▶ _Exercise_
In the material below, the required lines run from the one containing "- End of script (implicit exit)" through the one containing "command (if available)". Copy those lines exactly, ends included, and nothing else.

▶ _Provided entries_
______

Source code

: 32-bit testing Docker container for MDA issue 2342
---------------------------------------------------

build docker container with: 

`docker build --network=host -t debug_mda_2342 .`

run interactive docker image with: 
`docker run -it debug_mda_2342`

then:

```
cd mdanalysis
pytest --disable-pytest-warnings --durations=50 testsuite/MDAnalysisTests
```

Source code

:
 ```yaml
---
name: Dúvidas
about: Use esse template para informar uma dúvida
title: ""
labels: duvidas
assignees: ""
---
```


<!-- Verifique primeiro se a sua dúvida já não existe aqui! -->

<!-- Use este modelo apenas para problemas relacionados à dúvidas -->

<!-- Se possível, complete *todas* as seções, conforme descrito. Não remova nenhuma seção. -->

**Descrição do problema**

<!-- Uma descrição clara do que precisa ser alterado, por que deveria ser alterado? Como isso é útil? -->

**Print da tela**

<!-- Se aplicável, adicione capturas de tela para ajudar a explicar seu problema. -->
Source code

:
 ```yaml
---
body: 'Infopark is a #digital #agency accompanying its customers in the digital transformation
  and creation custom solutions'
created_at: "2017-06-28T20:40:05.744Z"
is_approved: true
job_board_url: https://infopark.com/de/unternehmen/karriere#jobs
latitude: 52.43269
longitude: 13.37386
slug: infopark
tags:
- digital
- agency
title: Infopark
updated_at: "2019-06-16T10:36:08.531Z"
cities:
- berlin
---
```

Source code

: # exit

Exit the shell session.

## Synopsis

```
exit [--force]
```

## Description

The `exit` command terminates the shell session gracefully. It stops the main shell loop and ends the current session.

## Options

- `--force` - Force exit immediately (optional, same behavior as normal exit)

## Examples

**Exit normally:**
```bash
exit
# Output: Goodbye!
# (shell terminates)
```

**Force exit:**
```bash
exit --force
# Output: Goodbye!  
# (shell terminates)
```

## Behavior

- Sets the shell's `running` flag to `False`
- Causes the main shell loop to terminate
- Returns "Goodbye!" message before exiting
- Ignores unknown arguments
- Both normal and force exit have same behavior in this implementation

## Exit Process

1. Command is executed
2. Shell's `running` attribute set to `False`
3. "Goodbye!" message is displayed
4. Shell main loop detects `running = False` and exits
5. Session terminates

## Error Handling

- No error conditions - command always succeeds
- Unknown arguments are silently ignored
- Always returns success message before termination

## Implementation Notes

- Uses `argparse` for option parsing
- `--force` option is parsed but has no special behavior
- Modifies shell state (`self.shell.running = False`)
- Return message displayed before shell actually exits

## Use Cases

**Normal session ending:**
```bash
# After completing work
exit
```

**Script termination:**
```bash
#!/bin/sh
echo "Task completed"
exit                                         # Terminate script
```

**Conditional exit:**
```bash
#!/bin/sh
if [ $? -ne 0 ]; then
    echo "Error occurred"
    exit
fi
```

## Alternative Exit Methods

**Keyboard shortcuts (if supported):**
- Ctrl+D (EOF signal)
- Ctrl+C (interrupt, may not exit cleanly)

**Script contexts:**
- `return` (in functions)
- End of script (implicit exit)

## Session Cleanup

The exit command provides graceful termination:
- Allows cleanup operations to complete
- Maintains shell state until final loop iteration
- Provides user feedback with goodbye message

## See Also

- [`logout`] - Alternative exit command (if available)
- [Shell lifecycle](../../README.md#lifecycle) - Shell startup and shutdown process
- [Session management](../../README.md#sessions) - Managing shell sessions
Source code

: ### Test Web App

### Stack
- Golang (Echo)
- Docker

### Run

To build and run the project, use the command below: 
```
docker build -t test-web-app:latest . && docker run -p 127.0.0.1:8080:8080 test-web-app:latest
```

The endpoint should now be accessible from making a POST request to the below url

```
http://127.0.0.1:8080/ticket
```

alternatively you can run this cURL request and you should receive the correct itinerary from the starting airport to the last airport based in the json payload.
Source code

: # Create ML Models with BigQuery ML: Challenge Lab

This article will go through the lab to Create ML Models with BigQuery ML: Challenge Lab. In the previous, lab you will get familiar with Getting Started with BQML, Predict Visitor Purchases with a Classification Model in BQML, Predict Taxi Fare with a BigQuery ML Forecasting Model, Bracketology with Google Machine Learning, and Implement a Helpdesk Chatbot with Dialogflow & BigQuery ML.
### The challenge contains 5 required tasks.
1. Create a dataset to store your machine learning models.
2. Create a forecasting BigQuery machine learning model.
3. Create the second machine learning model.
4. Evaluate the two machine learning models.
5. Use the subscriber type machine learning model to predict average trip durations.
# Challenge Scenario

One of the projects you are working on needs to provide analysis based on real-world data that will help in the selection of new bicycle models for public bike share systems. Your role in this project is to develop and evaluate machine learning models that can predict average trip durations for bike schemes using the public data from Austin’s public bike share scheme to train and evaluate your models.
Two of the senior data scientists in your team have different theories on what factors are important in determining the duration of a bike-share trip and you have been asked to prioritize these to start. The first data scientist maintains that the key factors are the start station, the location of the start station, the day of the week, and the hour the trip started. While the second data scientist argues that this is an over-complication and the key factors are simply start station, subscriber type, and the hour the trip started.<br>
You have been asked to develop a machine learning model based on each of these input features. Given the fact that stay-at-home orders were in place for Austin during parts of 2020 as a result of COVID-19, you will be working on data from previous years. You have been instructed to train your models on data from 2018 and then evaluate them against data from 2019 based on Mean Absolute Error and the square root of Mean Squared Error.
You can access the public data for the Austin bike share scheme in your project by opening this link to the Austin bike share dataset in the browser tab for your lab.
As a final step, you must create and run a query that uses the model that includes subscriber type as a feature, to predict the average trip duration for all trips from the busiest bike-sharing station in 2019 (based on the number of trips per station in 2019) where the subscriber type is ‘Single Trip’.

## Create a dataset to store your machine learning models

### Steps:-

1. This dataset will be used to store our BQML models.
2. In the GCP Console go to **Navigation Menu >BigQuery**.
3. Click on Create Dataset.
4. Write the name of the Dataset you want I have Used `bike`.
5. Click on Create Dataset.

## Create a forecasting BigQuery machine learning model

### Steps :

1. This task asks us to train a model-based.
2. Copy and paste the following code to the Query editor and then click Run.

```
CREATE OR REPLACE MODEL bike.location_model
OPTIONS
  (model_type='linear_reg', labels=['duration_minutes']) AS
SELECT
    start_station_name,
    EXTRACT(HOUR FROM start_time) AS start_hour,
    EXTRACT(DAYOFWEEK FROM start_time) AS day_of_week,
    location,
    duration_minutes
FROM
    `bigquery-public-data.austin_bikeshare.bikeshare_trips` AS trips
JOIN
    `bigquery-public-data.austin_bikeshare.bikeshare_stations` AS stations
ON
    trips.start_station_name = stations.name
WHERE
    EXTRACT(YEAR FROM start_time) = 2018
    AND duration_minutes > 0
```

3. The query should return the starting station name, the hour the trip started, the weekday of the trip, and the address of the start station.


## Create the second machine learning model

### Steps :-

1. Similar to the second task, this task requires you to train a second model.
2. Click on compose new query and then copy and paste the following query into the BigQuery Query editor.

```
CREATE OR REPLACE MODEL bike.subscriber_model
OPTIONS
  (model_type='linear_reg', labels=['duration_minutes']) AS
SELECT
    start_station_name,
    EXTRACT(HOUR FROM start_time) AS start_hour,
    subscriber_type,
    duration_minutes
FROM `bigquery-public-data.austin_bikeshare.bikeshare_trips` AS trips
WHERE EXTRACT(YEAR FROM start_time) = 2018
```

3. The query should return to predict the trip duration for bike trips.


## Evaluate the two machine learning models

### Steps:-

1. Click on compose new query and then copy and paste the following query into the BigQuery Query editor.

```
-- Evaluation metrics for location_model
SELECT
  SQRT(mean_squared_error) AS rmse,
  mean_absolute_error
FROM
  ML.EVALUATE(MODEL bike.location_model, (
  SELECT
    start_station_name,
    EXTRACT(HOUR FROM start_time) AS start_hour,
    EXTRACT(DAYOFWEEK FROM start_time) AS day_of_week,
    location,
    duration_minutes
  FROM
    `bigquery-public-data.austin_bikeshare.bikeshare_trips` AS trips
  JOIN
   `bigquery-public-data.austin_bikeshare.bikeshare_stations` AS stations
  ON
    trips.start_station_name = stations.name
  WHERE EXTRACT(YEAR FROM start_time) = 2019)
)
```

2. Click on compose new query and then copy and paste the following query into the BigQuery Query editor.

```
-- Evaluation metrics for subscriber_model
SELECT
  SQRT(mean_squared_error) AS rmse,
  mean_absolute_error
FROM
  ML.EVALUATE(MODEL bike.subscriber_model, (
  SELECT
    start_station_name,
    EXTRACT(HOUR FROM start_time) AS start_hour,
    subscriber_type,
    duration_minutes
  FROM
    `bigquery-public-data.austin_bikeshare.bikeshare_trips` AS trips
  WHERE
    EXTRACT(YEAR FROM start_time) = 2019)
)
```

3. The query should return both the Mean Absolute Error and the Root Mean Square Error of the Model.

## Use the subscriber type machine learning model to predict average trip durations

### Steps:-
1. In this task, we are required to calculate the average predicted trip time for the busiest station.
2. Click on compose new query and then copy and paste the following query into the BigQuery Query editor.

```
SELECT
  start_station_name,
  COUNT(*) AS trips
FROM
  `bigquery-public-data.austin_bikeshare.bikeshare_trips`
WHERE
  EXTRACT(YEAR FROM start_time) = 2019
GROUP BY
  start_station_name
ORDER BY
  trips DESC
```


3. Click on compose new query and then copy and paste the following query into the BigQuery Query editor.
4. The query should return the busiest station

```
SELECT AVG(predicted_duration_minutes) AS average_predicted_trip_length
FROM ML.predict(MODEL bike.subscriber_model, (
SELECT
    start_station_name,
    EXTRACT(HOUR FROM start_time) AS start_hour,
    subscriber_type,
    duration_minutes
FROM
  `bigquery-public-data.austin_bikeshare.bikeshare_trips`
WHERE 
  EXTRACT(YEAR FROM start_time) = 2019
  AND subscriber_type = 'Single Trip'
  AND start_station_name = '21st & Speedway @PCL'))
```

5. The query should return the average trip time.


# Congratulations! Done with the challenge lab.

______

▶ _Answer section_
- End of script (implicit exit)

## Session Cleanup

The exit command provides graceful termination:
- Allows cleanup operations to complete
- Maintains shell state until final loop iteration
- Provides user feedback with goodbye message

## See Also

- [`logout`] - Alternative exit command (if available)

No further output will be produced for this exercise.